__The problem__
Scan the entries for the word "token" and return every line that has it.
Segment Start: Given records
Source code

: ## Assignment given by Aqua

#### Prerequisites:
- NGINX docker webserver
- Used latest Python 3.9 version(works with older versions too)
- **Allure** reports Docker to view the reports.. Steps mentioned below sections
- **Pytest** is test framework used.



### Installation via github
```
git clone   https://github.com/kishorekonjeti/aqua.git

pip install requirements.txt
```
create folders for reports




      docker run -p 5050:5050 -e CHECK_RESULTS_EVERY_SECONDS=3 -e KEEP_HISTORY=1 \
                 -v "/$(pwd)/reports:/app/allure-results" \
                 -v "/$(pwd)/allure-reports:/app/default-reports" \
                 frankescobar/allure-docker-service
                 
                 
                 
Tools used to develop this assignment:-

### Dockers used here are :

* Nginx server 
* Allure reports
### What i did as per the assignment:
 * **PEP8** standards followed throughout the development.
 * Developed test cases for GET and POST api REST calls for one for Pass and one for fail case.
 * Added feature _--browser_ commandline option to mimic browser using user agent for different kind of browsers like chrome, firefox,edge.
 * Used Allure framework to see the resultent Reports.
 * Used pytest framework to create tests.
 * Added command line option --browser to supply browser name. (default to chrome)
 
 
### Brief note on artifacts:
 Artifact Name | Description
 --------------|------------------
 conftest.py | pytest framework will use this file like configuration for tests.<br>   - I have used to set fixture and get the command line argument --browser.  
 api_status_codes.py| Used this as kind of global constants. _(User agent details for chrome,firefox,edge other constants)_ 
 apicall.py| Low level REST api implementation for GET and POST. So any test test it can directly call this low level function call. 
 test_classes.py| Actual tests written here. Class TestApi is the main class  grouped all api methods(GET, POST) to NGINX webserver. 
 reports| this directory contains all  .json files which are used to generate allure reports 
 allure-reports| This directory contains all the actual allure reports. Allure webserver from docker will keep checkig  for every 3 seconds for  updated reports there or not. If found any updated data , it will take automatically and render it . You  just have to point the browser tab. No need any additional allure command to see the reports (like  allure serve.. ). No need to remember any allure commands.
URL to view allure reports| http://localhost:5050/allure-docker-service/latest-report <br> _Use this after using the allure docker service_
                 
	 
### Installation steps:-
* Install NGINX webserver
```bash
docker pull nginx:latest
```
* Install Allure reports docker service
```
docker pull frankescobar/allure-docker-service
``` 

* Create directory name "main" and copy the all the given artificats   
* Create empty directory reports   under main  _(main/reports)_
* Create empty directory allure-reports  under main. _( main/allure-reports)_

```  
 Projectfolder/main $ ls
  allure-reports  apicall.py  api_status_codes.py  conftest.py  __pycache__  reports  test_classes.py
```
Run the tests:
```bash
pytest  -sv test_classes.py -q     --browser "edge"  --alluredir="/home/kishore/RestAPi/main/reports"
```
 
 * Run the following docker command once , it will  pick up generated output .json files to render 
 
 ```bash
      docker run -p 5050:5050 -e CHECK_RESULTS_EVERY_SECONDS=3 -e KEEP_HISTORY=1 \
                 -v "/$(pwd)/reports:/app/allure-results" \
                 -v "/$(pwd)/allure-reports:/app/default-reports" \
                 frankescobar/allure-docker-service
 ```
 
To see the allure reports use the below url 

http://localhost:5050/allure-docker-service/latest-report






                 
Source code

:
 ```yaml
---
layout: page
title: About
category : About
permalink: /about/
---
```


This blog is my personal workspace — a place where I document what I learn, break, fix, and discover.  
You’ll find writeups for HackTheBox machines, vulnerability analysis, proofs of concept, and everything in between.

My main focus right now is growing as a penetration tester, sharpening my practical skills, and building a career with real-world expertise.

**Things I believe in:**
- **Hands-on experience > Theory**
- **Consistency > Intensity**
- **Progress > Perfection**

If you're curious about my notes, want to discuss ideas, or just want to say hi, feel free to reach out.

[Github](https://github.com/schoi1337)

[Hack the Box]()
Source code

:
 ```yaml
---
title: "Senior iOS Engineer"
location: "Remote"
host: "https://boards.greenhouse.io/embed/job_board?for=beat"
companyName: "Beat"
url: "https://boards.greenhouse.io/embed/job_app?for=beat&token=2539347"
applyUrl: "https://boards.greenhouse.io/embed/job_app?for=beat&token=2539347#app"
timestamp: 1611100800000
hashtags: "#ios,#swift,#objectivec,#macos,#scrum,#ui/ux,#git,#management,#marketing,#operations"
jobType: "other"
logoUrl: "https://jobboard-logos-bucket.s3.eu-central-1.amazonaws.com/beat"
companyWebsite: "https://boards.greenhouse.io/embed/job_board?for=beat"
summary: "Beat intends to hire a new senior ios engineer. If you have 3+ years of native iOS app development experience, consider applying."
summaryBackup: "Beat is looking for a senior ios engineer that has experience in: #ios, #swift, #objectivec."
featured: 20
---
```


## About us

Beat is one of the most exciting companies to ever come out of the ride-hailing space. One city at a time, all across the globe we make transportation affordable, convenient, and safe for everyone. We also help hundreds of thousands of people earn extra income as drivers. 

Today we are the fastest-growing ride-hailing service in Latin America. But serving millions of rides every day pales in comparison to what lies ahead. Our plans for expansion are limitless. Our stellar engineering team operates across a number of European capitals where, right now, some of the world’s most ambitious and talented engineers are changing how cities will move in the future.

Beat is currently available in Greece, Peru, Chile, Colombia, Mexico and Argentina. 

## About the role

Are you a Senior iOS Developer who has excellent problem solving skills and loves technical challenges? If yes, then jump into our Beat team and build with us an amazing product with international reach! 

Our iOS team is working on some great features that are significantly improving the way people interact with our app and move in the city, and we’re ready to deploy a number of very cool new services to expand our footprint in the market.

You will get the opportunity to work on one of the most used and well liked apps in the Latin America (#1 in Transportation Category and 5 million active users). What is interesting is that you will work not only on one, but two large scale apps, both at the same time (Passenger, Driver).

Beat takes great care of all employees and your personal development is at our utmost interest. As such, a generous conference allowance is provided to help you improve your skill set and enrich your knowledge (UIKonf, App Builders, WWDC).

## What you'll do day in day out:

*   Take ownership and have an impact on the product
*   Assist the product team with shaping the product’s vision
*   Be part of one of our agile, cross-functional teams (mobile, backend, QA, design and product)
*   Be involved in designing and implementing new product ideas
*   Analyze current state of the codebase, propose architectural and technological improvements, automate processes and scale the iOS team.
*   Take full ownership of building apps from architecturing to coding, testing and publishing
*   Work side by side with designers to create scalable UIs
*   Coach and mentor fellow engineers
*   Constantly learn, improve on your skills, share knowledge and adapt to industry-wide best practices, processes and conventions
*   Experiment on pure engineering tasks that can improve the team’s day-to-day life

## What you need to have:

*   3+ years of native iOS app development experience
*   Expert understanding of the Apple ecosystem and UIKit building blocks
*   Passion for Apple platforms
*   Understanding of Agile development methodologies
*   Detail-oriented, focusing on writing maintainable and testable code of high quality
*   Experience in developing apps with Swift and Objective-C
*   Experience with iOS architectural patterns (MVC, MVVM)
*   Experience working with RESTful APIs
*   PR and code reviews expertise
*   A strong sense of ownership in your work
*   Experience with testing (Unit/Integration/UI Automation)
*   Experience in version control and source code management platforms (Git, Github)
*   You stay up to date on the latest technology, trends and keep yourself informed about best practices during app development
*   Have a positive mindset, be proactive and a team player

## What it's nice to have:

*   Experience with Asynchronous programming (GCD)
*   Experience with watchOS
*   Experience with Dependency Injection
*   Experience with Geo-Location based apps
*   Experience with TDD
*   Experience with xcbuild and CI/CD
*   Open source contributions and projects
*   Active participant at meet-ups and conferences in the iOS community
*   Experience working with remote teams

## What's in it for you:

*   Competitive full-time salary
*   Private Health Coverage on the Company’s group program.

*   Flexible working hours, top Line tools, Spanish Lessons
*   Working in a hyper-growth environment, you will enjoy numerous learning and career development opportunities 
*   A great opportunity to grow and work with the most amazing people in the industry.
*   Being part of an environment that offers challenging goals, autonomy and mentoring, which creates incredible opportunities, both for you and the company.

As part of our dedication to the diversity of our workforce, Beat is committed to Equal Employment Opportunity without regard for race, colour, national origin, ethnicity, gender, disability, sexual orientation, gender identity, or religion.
Segment End: Given records
__The completed task__
url: "https://boards.greenhouse.io/embed/job_app?for=beat&token=2539347"
applyUrl: "https://boards.greenhouse.io/embed/job_app?for=beat&token=2539347#app"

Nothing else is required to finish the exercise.